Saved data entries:
+---+

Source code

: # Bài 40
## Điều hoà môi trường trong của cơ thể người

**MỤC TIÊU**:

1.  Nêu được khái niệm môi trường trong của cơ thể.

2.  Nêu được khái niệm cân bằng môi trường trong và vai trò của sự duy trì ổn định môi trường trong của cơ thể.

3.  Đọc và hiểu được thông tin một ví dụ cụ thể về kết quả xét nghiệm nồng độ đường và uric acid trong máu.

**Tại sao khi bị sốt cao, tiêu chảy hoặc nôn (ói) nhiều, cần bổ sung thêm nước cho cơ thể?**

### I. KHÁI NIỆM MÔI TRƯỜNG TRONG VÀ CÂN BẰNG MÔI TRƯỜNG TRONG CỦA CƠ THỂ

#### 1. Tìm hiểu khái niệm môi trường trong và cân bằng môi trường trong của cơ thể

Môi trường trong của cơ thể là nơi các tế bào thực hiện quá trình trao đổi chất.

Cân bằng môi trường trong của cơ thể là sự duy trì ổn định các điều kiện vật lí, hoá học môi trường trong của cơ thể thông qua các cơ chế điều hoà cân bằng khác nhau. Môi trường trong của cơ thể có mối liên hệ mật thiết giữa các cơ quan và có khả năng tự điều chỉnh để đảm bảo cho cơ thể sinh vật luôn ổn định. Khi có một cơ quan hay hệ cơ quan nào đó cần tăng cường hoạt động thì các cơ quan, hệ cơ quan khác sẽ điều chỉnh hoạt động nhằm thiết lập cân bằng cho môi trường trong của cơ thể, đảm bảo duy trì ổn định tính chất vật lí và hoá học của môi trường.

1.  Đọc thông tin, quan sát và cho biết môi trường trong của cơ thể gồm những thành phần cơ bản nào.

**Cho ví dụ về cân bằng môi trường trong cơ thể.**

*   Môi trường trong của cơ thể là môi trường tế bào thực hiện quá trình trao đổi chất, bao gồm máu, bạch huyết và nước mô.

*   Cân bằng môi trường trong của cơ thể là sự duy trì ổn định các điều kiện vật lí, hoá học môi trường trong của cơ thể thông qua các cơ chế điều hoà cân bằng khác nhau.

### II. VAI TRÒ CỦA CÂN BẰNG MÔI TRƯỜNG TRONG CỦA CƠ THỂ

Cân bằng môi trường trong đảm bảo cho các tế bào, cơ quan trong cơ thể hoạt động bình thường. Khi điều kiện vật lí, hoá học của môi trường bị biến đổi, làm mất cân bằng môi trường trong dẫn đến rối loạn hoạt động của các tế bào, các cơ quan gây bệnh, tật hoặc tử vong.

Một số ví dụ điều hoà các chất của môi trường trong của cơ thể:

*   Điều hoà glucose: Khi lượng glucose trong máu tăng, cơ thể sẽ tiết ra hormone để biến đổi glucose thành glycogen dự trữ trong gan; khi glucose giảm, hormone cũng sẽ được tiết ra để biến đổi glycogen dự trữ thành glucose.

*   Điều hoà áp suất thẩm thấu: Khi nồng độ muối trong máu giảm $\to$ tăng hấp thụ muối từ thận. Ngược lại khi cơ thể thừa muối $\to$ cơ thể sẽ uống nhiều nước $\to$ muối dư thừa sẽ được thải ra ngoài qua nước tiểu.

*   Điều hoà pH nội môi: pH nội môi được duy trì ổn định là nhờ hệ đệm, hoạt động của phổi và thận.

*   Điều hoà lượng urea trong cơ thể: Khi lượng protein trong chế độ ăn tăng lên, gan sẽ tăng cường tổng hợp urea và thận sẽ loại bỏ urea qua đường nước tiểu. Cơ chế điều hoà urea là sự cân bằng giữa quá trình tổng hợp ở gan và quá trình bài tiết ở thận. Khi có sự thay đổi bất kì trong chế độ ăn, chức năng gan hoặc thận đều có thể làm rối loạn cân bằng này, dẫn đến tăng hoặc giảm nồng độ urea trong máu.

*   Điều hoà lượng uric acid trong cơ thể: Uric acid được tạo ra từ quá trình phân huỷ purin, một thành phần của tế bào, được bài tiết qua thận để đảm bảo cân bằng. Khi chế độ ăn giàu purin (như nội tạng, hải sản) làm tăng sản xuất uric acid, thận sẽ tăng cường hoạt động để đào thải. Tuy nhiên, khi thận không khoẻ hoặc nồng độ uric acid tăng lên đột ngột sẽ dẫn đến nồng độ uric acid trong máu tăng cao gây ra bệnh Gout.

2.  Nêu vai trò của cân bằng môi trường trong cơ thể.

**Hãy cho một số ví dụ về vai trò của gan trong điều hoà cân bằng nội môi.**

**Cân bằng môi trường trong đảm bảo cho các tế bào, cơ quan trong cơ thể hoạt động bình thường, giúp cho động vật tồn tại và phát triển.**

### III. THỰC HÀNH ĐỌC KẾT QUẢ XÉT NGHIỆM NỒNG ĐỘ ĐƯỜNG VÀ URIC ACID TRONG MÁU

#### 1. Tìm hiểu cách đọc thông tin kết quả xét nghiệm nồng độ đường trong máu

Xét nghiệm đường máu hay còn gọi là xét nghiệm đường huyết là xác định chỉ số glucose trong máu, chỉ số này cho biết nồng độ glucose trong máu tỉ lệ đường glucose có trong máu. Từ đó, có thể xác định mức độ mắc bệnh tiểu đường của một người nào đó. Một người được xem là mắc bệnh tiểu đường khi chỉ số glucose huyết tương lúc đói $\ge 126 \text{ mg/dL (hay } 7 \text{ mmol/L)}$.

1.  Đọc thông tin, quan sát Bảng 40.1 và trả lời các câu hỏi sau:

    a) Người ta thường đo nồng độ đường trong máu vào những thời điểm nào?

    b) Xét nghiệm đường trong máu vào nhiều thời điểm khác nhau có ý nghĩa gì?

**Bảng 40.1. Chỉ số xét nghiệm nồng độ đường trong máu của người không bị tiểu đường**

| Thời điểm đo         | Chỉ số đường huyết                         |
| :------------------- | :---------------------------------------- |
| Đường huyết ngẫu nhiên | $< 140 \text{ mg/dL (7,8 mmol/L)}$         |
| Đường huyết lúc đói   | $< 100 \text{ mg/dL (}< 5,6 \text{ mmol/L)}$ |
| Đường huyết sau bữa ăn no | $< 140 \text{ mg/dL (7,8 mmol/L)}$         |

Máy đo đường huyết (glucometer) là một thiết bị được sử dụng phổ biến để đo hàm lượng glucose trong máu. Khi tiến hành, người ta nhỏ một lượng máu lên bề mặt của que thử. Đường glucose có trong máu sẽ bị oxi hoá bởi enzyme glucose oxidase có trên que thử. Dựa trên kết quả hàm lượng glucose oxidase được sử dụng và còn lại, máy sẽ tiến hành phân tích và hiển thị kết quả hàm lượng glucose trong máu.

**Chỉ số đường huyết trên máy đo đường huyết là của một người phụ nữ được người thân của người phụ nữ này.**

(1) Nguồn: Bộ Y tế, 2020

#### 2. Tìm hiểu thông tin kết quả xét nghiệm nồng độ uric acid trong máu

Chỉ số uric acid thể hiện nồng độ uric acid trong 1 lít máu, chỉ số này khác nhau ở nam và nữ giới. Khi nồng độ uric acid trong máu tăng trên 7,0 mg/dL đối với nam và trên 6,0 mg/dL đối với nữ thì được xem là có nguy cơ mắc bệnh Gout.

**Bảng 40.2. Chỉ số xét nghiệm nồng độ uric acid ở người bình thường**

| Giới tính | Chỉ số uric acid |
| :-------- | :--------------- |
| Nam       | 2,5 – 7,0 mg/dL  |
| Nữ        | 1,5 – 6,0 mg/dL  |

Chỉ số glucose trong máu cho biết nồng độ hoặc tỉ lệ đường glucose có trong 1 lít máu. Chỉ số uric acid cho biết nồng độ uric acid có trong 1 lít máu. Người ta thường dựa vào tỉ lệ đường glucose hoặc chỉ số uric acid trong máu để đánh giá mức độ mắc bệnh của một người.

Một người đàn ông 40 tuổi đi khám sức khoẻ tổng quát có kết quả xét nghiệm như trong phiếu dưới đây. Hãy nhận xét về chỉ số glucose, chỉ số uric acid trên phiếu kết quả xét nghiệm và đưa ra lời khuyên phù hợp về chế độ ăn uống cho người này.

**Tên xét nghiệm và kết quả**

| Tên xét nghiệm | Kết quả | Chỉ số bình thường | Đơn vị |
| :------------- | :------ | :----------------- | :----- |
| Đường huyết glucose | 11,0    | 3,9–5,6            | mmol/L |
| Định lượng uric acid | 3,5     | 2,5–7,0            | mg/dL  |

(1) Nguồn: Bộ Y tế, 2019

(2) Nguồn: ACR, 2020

+---+

What is needed
From the line holding "1,5 – 6,0 mg/dL" to the last line of the records, quote each line exactly and add nothing.

Answer to this problem
| Nữ        | 1,5 – 6,0 mg/dL  |

Chỉ số glucose trong máu cho biết nồng độ hoặc tỉ lệ đường glucose có trong 1 lít máu. Chỉ số uric acid cho biết nồng độ uric acid có trong 1 lít máu. Người ta thường dựa vào tỉ lệ đường glucose hoặc chỉ số uric acid trong máu để đánh giá mức độ mắc bệnh của một người.

Một người đàn ông 40 tuổi đi khám sức khoẻ tổng quát có kết quả xét nghiệm như trong phiếu dưới đây. Hãy nhận xét về chỉ số glucose, chỉ số uric acid trên phiếu kết quả xét nghiệm và đưa ra lời khuyên phù hợp về chế độ ăn uống cho người này.

**Tên xét nghiệm và kết quả**

| Tên xét nghiệm | Kết quả | Chỉ số bình thường | Đơn vị |
| :------------- | :------ | :----------------- | :----- |
| Đường huyết glucose | 11,0    | 3,9–5,6            | mmol/L |
| Định lượng uric acid | 3,5     | 2,5–7,0            | mg/dL  |

(1) Nguồn: Bộ Y tế, 2019

(2) Nguồn: ACR, 2020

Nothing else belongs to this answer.